The Sugar Land Skeeters open their inaugural season in the independent Atlantic League tonight, 7:05 PM, April 26, 2012, at Constellation Field against the York (PA) Revolution. It could be the start of something much bigger down the line for Houston Baseball.
Let’s think big. Really big.
The start of independent league baseball in Sugar Land is certainly reason enough for area fans to rejoice. The game will bring a brand of ball to one Houston suburb that will mostly compliment and generate interest in the major league game going on downtown with the Astros. There may be a few lost Astros fans as a result of the closer-to-home, cheaper tickets, freshly branded product of family focused baseball in Sugar Land, but I think we all know that any big downturn at the Astros turnstiles this season will not be the fault of the Skeeters’ new hatch in the former rice and sugar cane fields south of town. The real reason? The big league Astros are a losing, while rebuilding, young club and not a serious choice to compete in the World Series any time soon. Attendance there will improve as the club’s performance and chances for winning improve, even as they move to the American League next year that is so dreaded by so many National League fans. Even the American League move will not stop the fans for supporting a winner. It’s how the mass of Houston sports fans are. Build a winner and they will come.

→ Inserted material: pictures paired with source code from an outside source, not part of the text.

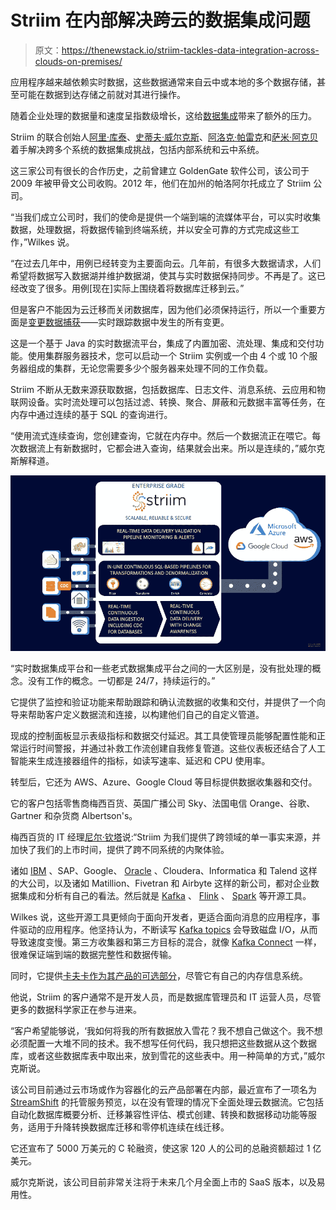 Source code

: # Striim 在内部解决跨云的数据集成问题

> 原文：<https://thenewstack.io/striim-tackles-data-integration-across-clouds-on-premises/>

应用程序越来越依赖实时数据，这些数据通常来自云中或本地的多个数据存储，甚至可能在数据到达存储之前就对其进行操作。

随着企业处理的数据量和速度呈指数级增长，这给[数据集成](https://thenewstack.io/stop-talking-about-multicloud-and-hybrid-cloud-and-start-talking-about-integration/)带来了额外的压力。

Striim 的联合创始人[阿里·库泰](https://www.linkedin.com/in/ali-kutay-88002112/)、[史蒂夫·威尔克斯](https://www.linkedin.com/in/stevewilkes/)、[阿洛克·帕雷克](https://www.linkedin.com/in/pareekalok/)和[萨米·阿克贝](https://www.linkedin.com/in/samiakbay/)着手解决跨多个系统的数据集成挑战，包括内部系统和云中系统。

这三家公司有很长的合作历史，之前曾建立 GoldenGate 软件公司，该公司于 2009 年被甲骨文公司收购。2012 年，他们在加州的帕洛阿尔托成立了 Striim 公司。

“当我们成立公司时，我们的使命是提供一个端到端的流媒体平台，可以实时收集数据，处理数据，将数据传输到终端系统，并以安全可靠的方式完成这些工作，”Wilkes 说。

“在过去几年中，用例已经转变为主要面向云。几年前，有很多大数据请求，人们希望将数据写入数据湖并维护数据湖，使其与实时数据保持同步。不再是了。这已经改变了很多。用例[现在]实际上围绕着将数据库迁移到云。”

但是客户不能因为云迁移而关闭数据库，因为他们必须保持运行，所以一个重要方面是[变更数据捕获](https://www.striim.com/change-data-capture-cdc-what-it-is-and-how-it-works/#what-is-change-data-capture)——实时跟踪数据中发生的所有变更。

这是一个基于 Java 的实时数据流平台，集成了内置加密、流处理、集成和交付功能。使用集群服务器技术，您可以启动一个 Striim 实例或一个由 4 个或 10 个服务器组成的集群，无论您需要多少个服务器来处理不同的工作负载。

Striim 不断从无数来源获取数据，包括数据库、日志文件、消息系统、云应用和物联网设备。实时流处理可以包括过滤、转换、聚合、屏蔽和元数据丰富等任务，在内存中通过连续的基于 SQL 的查询进行。

“使用流式连续查询，您创建查询，它就在内存中。然后一个数据流正在喂它。每次数据流上有新数据时，它都会进入查询，结果就会出来。所以是连续的，”威尔克斯解释道。

![](img/b03b203f95ed225ec03e67deb444b430.png)

“实时数据集成平台和一些老式数据集成平台之间的一大区别是，没有批处理的概念。没有工作的概念。一切都是 24/7，持续运行的。”

它提供了监控和验证功能来帮助跟踪和确认流数据的收集和交付，并提供了一个向导来帮助客户定义数据流和连接，以构建他们自己的自定义管道。

现成的控制面板显示表级指标和数据交付延迟。其工具使管理员能够配置性能和正常运行时间警报，并通过补救工作流创建自我修复管道。这些仪表板还结合了人工智能来生成连接器组件的指标，如读写速率、延迟和 CPU 使用率。

转型后，它还为 AWS、Azure、Google Cloud 等目标提供数据收集器和交付。

它的客户包括零售商梅西百货、英国广播公司 Sky、法国电信 Orange、谷歌、Gartner 和杂货商 Albertson's。

梅西百货的 IT 经理[尼尔·钦塔](https://www.linkedin.com/in/nchinta/)说:“Striim 为我们提供了跨领域的单一事实来源，并加快了我们的上市时间，提供了跨不同系统的内聚体验。

诸如 [IBM](https://www.ibm.com/cloud?utm_content=inline-mention) 、SAP、Google、 [Oracle](https://developer.oracle.com/?utm_content=inline-mention) 、Cloudera、Informatica 和 Talend 这样的大公司，以及诸如 Matillion、Fivetran 和 Airbyte 这样的新公司，都对企业数据集成和分析有自己的看法。然后就是 [Kafka](https://kafka.apache.org/) 、 [Flink](https://flink.apache.org/) 、 [Spark](https://spark.apache.org/) 等开源工具。

Wilkes 说，这些开源工具更倾向于面向开发者，更适合面向消息的应用程序，事件驱动的应用程序。他坚持认为，不断读写 [Kafka topics](https://kafka.apache.org/intro) 会导致磁盘 I/O，从而导致速度变慢。第三方收集器和第三方目标的混合，就像 [Kafka Connect](https://itnext.io/kafka-connect-in-a-nutshell-e0a0f57e7cdb) 一样，很难保证端到端的数据完整性和数据传输。

同时，它提供[卡夫卡作为其产品的可选部分](https://www.striim.com/videos/how-industry-leaders-are-using-streaming-integration/)，尽管它有自己的内存信息系统。

他说，Striim 的客户通常不是开发人员，而是数据库管理员和 IT 运营人员，尽管更多的数据科学家正在参与进来。

“客户希望能够说，‘我如何将我的所有数据放入雪花？我不想自己做这个。我不想必须配置一大堆不同的技术。我不想写任何代码，我只想把这些数据从这个数据库，或者这些数据库表中取出来，放到雪花的这些表中。用一种简单的方式，”威尔克斯说。

该公司目前通过云市场或作为容器化的云产品部署在内部，最近宣布了一项名为 [StreamShift](https://www.striim.com/press/streamshift-database-migrations-on-google-cloud/) 的托管服务预览，以在没有管理的情况下全面处理云数据流。它包括自动化数据库概要分析、迁移兼容性评估、模式创建、转换和数据移动功能等服务，适用于升降转换数据库迁移和零停机连续在线迁移。

它还宣布了 5000 万美元的 C 轮融资，使这家 120 人的公司的总融资额超过 1 亿美元。

威尔克斯说，该公司目前非常关注将于未来几个月全面上市的 SaaS 版本，以及易用性。

<svg xmlns:xlink="http://www.w3.org/1999/xlink" viewBox="0 0 68 31" version="1.1"><title>Group</title> <desc>Created with Sketch.</desc></svg>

So, what about building a winning business plan on multiply tiered levels? Here’s what I mean:
One of the big expenses in professional baseball is maintaining a layered performance level graded farm team system that works to prepare new players for the big league team in a way that also makes players reasonably available for call up to the big team by moves that are quick, efficient, and economical.
Now think local.
What if the Astros eventually hooked up with the Sugar Land Skeeters and made them their AAA farm team by some kind of working agreement with their ownership? Astros fans could then grab extensive looks at parts of the big club’s future by traveling to Skeeters games as fewer do now to AA Hooks games in Corpus Christi and once did to AAA Round Rock near Austin. I doubt that many Houston area Astros fans are going to AAA Oklahoma City games now that the Red Hawks are the Astros club. It’s just too far.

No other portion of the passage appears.